In recent months we’ve been working on a couple of projects here in the Lab that are making use of the Extracted Features data set from HathiTrust. This is a fantastic resource, and I owe a huge debt of gratitude to everyone at HTRC for putting it together and maintaining it. The extracted features are essentially a set of very granular word counts, broken out for each physical page in the corpus and by part-of-speech tags assigned by the OpenNLP parser. For example, we can say – on the first page of Moby Dick, “Call” appears 1 time as a NNP, “me” 5 times as a PRP, and “Ishmael” 1 time as a NNP, etc. What’s missing, of course, is the syntagmatic axis, the actual sequence of words – “Call me Ishmael.” This means that it’s not possible to do any kind of analysis at the level of the sentence or phrase. For instance, we couldn’t train a word2vec model on the features, since word2vec hooks onto a fairly tight “context window” when learning vectors, generally no more than 5-10 words. But, with just the per-page token counts, it is possible to do a really wide range of interesting things – tracking large-scale changes in word usage over time, looking at how cohorts of words do or don’t hang together at different points in history, etc. It’s an interesting constraint – the macro (or at least meso) scale is more strictly enforced, since it’s harder to dip back down into a chunk of text that can actually be read, in the regular sense of the idea.

The real draw of this kind of data set, though, is the sheer size of the thing, which is considerable – 4.8 million volumes, 1.8 billion pages, and many hundreds of billions of words, packed into 1.2 terabytes of compressed JSON files. These numbers are dizzying. I always try to imagine what 5 million books would look like in real life – how many floors of the stacks over in Green Library, here at Stanford? How many pounds of paper, gallons of ink? In the context of literary studies, data at this scale is fascinating and difficult. When we make an argument based on an analysis of something like Hathi – what’s the proper way to frame it? What’s the epistemological status of a truth claim based on 5 million volumes, as opposed to 2 million, 1 million, a hundred thousand, or ten? Surely there’s a difference – but how big of a difference, and what type of difference? Is it categorical or continuous? What’s the right balance between intellectually capitalizing on the scale of the data – using it to make claims that are more ambitious than would be possible with smaller corpora – and also avoiding the risk of over-generalizing, of mistaking a (large) sample for the population?

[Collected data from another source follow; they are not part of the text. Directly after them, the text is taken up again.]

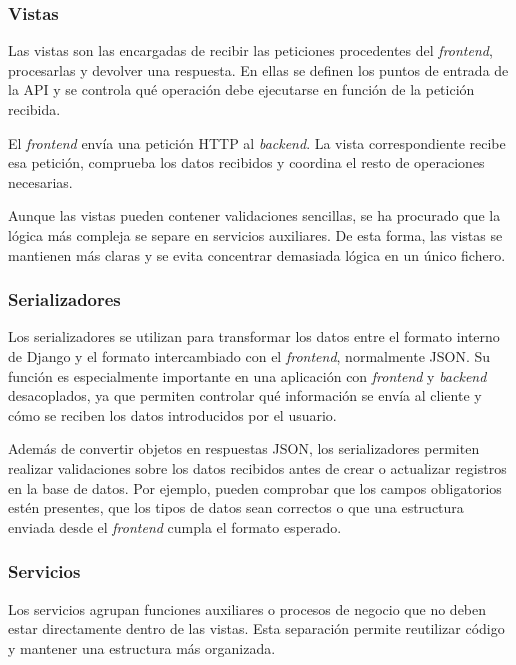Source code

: \subsubsection{Vistas}

Las vistas son las encargadas de recibir las peticiones procedentes del \textit{frontend}, procesarlas y devolver una respuesta. En ellas se definen los puntos de entrada de la API y se controla qué operación debe ejecutarse en función de la petición recibida.

El \textit{frontend} envía una petición HTTP al \textit{backend}. La vista correspondiente recibe esa petición, comprueba los datos recibidos y coordina el resto de operaciones necesarias.

Aunque las vistas pueden contener validaciones sencillas, se ha procurado que la lógica más compleja se separe en servicios auxiliares. De esta forma, las vistas se mantienen más claras y se evita concentrar demasiada lógica en un único fichero.

\subsubsection{Serializadores}

Los serializadores se utilizan para transformar los datos entre el formato interno de Django y el formato intercambiado con el \textit{frontend}, normalmente JSON. Su función es especialmente importante en una aplicación con \textit{frontend} y \textit{backend} desacoplados, ya que permiten controlar qué información se envía al cliente y cómo se reciben los datos introducidos por el usuario.

Además de convertir objetos en respuestas JSON, los serializadores permiten realizar validaciones sobre los datos recibidos antes de crear o actualizar registros en la base de datos. Por ejemplo, pueden comprobar que los campos obligatorios estén presentes, que los tipos de datos sean correctos o que una estructura enviada desde el \textit{frontend} cumpla el formato esperado.

\subsubsection{Servicios}

Los servicios agrupan funciones auxiliares o procesos de negocio que no deben estar directamente dentro de las vistas. Esta separación permite reutilizar código y mantener una estructura más organizada.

These are wonderful problems to have, of course. In addition to the philosophical challenges, though, we quickly realized that the size of the corpus also poses some really interesting technical difficulties. The type of code that I’m used to writing for smaller corpora will often bounce right off a terabyte of data – or at least, it might take many days or weeks to inch through it all. To help kick off the lab’s new Techne series, I wanted to take a look at some of the parallel programming patterns we’ve been working with that make it possible to spread out these kinds of big computations across many hundreds or thousands of individual processors – namely, a protocol called the “Message Passing Interface” (MPI), a set of programming semantics for distributing programs in large computing grids. This is under-documented, and can feel sort of byzantine at times. But it’s also incredibly powerful, and, from a standpoint of programming craft, it introduced me to a whole new way of structuring programs that I had never encountered before.

Now, I’d be remiss not to mention that HathiTrust actually provides a platform that makes it possible to run custom jobs on their computing infrastructure. (You can sign up for an account here.) This is extremely cool, though we’ve run into a number of situations recently – both with Hathi and with other data sets – where we found ourselves needing to write this type of code, so I wanted to figure out how to do it in-house. The extracted features seemed like an obvious place to start.

The simple way – loop through everything, one-by-one

So, we’ve got 5 million bzipped JSON files. Generally, to pull something of interest out of the corpus, we need to do three things – decompress each file, do some kind of analysis on the JSON for the volume, and then merge the result into an aggregate data structure that gets flushed to disk at the end of the process.

Say we’ve got a Python class that wraps around an individual volume file in the corpus:

This just reads the file, parses the JSON, and sets the data on the instance. Here, we’ve got a token_count() method, which steps through each page and adds up the total number of tokens in the book.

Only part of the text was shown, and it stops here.